ENTRIES SHOWN:
··········
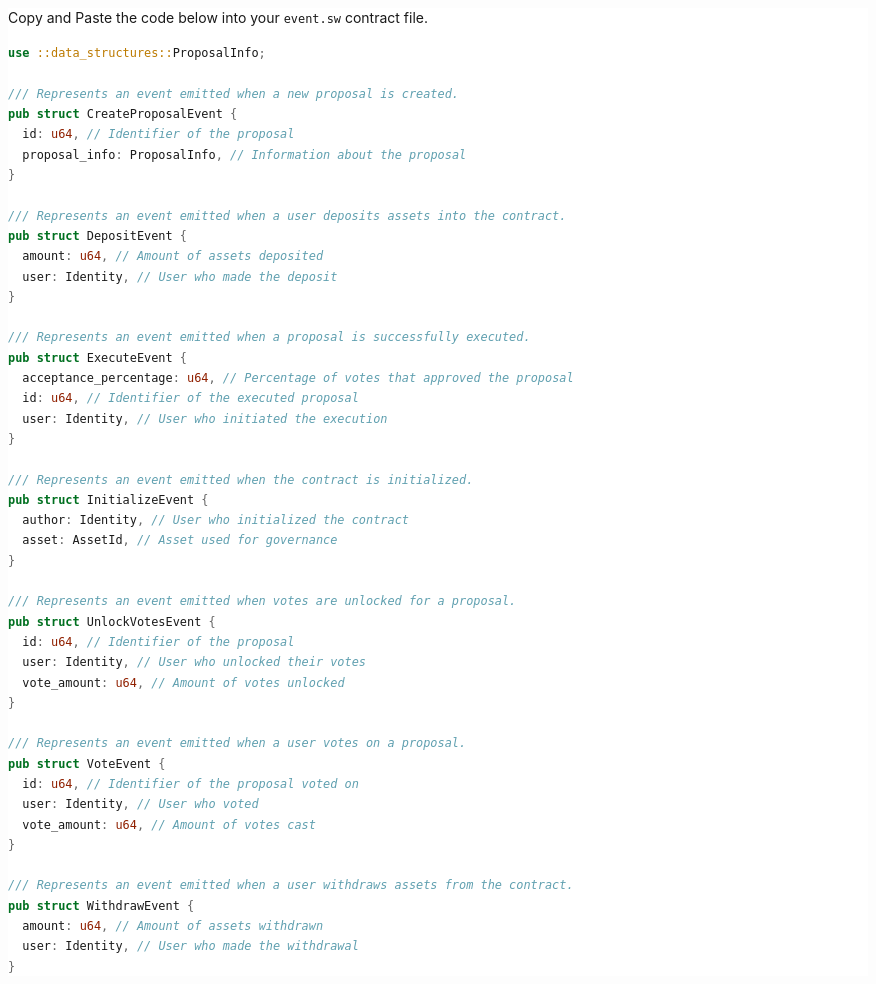 Copy and Paste the code below into your `event.sw` contract file.

[note]: <> (Code snippet needs shortening)

```rust 
use ::data_structures::ProposalInfo;

/// Represents an event emitted when a new proposal is created.
pub struct CreateProposalEvent {
  id: u64, // Identifier of the proposal
  proposal_info: ProposalInfo, // Information about the proposal
}

/// Represents an event emitted when a user deposits assets into the contract.
pub struct DepositEvent {
  amount: u64, // Amount of assets deposited
  user: Identity, // User who made the deposit
}

/// Represents an event emitted when a proposal is successfully executed.
pub struct ExecuteEvent {
  acceptance_percentage: u64, // Percentage of votes that approved the proposal
  id: u64, // Identifier of the executed proposal
  user: Identity, // User who initiated the execution
}

/// Represents an event emitted when the contract is initialized.
pub struct InitializeEvent {
  author: Identity, // User who initialized the contract
  asset: AssetId, // Asset used for governance
}

/// Represents an event emitted when votes are unlocked for a proposal.
pub struct UnlockVotesEvent {
  id: u64, // Identifier of the proposal
  user: Identity, // User who unlocked their votes
  vote_amount: u64, // Amount of votes unlocked
}

/// Represents an event emitted when a user votes on a proposal.
pub struct VoteEvent {
  id: u64, // Identifier of the proposal voted on
  user: Identity, // User who voted
  vote_amount: u64, // Amount of votes cast
}

/// Represents an event emitted when a user withdraws assets from the contract.
pub struct WithdrawEvent {
  amount: u64, // Amount of assets withdrawn
  user: Identity, // User who made the withdrawal
}

```


[note]: <> ("note to self and file editor, there are specific comments left throughout this file, for the sake of understanding the author's reason for using a particular method of approach; please feel free to delete once acknowledged or reply edit with a better approach 🥂")
[note]: <> (I use Rust for all snippets rather than sway since both languages are similar and Rust's is recognized on prettifier for markdown code snippets)
[note]: <> (I tried using syntax for shortening code snippets, like the one used in the sway docs; perhaps it could be used here to shorten the entirety of the tutorial length.)
[note]: <> (code snippet also needs shortening)
[note]: <> (code snippet needs shortening)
··········
PROBLEM DESCRIPTION:
Read the data above and pull out each line that holds the string "author".

SOLUTION FOR THIS PROBLEM:
  author: Identity, // User who initialized the contract
[note]: <> ("note to self and file editor, there are specific comments left throughout this file, for the sake of understanding the author's reason for using a particular method of approach; please feel free to delete once acknowledged or reply edit with a better approach 🥂")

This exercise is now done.